== About this task ==
The answer must be every line below that holds the word "without".
_ _ _ _ _ _ _
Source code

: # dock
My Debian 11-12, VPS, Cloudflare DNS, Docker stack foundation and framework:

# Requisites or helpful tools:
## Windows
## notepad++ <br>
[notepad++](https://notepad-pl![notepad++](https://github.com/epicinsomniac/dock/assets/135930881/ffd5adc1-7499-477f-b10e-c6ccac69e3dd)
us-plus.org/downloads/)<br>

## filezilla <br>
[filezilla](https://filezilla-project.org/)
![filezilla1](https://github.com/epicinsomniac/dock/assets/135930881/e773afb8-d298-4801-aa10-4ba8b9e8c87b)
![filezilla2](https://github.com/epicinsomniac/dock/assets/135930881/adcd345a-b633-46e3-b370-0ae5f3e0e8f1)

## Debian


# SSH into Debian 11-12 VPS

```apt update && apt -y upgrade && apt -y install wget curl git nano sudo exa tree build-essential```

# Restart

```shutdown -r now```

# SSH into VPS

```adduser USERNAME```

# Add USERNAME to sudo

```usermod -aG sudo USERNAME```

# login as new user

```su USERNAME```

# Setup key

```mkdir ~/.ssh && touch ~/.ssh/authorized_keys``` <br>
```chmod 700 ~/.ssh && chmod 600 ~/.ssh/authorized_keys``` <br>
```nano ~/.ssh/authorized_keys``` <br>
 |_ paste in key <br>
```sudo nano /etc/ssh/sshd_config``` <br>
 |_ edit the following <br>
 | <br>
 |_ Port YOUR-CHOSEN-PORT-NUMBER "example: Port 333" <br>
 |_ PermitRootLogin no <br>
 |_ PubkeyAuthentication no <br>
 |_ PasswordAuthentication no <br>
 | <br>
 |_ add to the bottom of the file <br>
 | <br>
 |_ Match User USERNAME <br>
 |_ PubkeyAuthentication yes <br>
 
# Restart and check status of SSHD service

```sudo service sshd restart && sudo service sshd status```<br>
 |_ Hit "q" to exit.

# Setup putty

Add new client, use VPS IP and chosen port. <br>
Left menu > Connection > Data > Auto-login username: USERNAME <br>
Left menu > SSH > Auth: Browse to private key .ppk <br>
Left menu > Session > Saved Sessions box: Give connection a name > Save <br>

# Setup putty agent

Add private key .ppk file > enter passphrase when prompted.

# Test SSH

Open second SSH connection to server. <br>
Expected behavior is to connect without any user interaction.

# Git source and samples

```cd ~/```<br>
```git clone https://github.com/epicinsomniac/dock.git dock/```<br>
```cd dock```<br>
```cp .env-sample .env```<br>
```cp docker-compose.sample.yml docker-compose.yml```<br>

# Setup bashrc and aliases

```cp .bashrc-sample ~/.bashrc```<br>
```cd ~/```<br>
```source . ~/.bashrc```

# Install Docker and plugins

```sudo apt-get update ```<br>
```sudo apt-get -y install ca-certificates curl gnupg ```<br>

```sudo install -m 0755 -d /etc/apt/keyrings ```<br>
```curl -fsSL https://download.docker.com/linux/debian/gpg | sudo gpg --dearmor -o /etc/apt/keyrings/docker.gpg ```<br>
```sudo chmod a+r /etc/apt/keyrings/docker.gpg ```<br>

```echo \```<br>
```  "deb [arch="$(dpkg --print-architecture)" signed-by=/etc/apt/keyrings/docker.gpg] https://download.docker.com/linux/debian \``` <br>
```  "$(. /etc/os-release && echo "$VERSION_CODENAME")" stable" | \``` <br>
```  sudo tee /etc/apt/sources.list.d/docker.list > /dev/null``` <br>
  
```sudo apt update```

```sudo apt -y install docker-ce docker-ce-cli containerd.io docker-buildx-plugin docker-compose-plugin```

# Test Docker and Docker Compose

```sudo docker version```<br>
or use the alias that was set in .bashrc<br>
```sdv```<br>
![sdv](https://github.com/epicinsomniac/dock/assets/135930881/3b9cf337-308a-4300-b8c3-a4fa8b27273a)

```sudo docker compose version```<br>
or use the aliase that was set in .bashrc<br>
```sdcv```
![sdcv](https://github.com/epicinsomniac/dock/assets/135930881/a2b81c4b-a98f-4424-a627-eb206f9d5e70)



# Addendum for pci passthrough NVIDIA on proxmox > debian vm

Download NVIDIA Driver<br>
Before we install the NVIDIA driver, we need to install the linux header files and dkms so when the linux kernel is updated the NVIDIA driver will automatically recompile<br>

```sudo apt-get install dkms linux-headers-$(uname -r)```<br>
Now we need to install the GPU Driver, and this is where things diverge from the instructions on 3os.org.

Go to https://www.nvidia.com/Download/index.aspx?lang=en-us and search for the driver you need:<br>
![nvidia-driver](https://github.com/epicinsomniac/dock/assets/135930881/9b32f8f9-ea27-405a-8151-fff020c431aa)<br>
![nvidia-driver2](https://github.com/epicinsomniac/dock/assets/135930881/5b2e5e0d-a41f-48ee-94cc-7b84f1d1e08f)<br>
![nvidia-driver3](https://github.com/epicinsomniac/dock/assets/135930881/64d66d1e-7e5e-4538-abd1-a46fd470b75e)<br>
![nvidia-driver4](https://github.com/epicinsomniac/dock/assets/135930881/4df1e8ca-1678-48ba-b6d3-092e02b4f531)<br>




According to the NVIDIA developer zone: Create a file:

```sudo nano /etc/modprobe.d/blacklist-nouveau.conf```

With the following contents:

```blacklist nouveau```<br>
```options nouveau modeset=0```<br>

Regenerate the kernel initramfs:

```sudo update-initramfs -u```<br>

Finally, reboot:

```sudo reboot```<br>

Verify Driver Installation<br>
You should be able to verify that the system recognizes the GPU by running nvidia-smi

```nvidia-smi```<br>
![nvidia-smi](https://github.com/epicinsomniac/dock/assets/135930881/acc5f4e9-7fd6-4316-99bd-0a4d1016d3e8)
_ _ _ _ _ _ _
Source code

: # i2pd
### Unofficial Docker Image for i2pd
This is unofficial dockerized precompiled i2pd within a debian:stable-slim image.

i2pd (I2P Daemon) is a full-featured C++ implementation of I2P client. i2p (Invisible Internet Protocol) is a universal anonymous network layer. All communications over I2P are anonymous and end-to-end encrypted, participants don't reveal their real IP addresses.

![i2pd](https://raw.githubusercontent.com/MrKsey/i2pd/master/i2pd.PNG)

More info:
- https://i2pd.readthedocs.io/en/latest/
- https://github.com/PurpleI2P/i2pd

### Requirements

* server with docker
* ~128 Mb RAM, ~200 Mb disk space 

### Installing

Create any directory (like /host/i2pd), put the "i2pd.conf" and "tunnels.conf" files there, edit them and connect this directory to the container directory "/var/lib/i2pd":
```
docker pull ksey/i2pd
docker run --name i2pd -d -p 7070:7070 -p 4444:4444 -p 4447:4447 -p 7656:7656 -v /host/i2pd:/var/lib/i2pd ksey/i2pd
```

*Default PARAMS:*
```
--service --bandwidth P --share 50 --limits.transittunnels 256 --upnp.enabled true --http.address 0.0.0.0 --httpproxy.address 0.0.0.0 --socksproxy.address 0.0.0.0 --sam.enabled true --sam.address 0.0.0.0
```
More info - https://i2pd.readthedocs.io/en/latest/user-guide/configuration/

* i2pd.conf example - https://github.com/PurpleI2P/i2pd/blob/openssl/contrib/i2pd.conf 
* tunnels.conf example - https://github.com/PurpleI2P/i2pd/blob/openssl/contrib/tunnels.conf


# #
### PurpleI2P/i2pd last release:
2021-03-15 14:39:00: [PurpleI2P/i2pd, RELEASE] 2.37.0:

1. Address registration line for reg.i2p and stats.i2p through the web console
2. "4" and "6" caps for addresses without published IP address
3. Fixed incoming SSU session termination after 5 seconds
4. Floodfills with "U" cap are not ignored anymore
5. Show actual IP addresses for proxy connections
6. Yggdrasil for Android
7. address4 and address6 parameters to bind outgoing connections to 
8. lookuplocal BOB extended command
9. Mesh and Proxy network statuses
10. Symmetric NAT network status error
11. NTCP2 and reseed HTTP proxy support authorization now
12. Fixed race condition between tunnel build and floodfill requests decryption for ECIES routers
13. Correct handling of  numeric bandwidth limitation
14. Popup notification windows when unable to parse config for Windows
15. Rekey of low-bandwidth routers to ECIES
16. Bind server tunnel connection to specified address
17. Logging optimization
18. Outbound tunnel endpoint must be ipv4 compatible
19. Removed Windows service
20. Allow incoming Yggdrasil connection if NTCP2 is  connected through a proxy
_ _ _ _ _ _ _
== Answer for the task ==
Expected behavior is to connect without any user interaction.
2. "4" and "6" caps for addresses without published IP address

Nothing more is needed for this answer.